FUTURE-009: Escalation Pathway (Centralized Multi-Agent Critique)

Status: Backlog (infrastructure exists, logic not implemented) Priority: Medium Created: 2026-01-19 Blocked By: Nothing (ready when needed) Owner: Solo

Summary

Implement the escalation pathway described in docs/architecture/architecture-evolution-plan.md (lines 233-258).

What escalation means: When the default single-agent synthesis produces low-confidence or failed verification results, escalate to deeper research and/or multi-agent critique to get a better answer.

Current state: - suggested_escalation signal is computed in verify.py - Escalation LOGIC is not implemented (was a stub, stub removed per DEBT-038) - The pathway is designed, the wiring is not built

Why This Exists

From the architecture evolution plan:

Default: single orchestrator + deterministic feature extraction + strict validation. Escalation path (high-EV / low-confidence / contradictions): centralized multi-agent critique.
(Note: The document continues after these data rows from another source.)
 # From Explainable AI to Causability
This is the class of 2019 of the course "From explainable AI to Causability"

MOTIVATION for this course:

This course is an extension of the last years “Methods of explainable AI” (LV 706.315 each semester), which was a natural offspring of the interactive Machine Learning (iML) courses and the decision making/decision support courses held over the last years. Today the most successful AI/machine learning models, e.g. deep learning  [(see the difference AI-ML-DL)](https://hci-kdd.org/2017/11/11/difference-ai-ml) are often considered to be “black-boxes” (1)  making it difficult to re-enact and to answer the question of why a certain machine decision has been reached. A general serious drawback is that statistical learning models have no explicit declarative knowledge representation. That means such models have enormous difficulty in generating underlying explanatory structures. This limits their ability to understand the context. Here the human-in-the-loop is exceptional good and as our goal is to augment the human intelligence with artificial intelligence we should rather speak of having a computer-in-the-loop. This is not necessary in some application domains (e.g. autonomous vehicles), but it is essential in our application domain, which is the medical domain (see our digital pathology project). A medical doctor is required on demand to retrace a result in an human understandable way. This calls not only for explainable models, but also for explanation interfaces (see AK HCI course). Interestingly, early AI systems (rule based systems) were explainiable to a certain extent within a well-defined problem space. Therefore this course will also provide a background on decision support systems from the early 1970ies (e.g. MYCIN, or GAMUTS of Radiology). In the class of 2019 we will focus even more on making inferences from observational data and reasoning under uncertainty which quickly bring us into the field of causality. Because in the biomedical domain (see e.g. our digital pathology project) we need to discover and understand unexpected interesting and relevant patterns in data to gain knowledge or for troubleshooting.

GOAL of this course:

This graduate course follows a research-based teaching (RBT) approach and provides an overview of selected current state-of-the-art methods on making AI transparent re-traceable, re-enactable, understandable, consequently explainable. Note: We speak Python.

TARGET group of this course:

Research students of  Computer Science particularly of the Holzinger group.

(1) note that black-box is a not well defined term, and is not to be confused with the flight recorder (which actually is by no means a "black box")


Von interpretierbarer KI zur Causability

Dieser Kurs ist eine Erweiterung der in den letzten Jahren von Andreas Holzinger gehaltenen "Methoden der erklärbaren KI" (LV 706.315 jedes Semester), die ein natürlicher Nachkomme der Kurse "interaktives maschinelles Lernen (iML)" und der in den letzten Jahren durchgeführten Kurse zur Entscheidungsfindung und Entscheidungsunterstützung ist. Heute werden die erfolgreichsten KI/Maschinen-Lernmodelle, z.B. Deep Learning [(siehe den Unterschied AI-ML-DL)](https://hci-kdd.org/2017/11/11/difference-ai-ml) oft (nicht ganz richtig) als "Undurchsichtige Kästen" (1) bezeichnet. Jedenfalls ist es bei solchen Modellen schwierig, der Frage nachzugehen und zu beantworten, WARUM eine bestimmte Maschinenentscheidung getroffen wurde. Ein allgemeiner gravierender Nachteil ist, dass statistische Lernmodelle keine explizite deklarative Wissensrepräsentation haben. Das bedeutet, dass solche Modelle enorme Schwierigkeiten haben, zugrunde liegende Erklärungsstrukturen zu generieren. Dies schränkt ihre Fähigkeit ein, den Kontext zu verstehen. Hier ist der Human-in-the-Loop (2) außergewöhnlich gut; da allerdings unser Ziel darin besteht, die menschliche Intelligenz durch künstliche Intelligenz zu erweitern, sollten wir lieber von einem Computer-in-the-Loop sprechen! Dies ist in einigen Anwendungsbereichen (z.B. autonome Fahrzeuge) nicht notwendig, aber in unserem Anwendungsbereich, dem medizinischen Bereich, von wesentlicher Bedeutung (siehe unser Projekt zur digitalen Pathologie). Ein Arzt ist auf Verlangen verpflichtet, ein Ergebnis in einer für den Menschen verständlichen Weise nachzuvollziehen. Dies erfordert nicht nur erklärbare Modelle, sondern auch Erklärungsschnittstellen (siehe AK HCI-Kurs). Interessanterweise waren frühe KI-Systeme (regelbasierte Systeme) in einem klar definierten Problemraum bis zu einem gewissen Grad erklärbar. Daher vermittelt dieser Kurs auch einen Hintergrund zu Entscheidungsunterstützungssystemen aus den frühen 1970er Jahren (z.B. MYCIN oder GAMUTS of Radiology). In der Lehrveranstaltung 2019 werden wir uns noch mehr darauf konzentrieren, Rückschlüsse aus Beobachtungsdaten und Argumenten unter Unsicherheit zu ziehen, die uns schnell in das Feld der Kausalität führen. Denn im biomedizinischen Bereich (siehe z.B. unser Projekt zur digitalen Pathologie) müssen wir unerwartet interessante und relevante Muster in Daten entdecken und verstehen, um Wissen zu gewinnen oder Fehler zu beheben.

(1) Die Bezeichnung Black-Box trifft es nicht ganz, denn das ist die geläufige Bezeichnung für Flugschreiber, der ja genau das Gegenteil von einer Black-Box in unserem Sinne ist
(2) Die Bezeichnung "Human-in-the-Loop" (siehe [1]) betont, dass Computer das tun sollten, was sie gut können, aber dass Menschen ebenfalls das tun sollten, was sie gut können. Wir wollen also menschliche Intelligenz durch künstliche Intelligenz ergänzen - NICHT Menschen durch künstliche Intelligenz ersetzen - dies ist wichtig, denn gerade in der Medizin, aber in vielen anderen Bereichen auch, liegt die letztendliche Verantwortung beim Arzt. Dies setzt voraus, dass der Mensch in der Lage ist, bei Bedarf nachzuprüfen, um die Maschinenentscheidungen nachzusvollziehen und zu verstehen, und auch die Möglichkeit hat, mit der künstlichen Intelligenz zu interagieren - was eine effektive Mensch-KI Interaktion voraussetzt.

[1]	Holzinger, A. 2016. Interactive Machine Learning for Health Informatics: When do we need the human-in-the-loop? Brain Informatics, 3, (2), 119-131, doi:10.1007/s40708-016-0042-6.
The system is designed to START cheap and ESCALATE when justified. This is cost-efficient and aligns with the arXiv research on agent scaling.

What Escalation Would Do

When verification.suggested_escalation == True:

Option A: Deeper Research (Simple)

1. Re-run Exa with mode=deep (instead of standard)
2. Re-synthesize with more evidence
3. Return improved result

Option B: Model Upgrade (Medium)

1. Switch from Sonnet to Opus
2. Re-synthesize with stronger model
3. Return improved result

Option C: Centralized Critics (Full)

1. Run ResearchCritic (challenge the evidence)
2. Run ConsistencyCritic (check for contradictions)
3. Run CalibrationCritic (check for base rate neglect)
4. Supervisor aggregates critiques
5. Re-synthesize with critic feedback
6. Return improved result

Escalation Triggers (From Architecture Plan)

Trigger	Description
Verification failed	`VerificationReport.passed == False`
Low confidence	`AnalysisResult.confidence == "low"`
High EV opportunity	`abs(predicted_prob - market_prob) > threshold` AND sufficient liquidity
Missing citations	Medium/high confidence but few sources
Cross-market inconsistency	Arbitrage tool flags contradictions

Current Infrastructure

Component	Status	Location
`suggested_escalation` signal	Computed	`agent/verify.py:99`
`VerificationReport` schema	Exists	`agent/schemas.py`
`AgentRunResult.escalated` field	Exists	`agent/schemas.py`
Escalation logic	NOT IMPLEMENTED	Was stub in `orchestrator.py`, removed
Critics (Research/Consistency/Calibration)	NOT IMPLEMENTED	Specced in architecture plan
`escalation.py` module	NOT IMPLEMENTED	Mentioned in SPEC-032 layout

Implementation Plan

Phase 1: Simple Escalation (Re-research)

When suggested_escalation == True, re-run research with mode=deep
Re-synthesize with new evidence
Add --escalation-budget-usd CLI flag
Add --no-escalation to disable

Phase 2: Model Upgrade Option

Add --escalation-model flag (default: same model, option: opus)
Track escalation costs separately

Phase 3: Centralized Critics

Implement agent/escalation.py with critic functions
Add ResearchCritic, ConsistencyCritic, CalibrationCritic
Supervisor aggregation logic
Full cost tracking

Cost Considerations

Escalation is expensive by design. The whole point is: "spend more money when it matters."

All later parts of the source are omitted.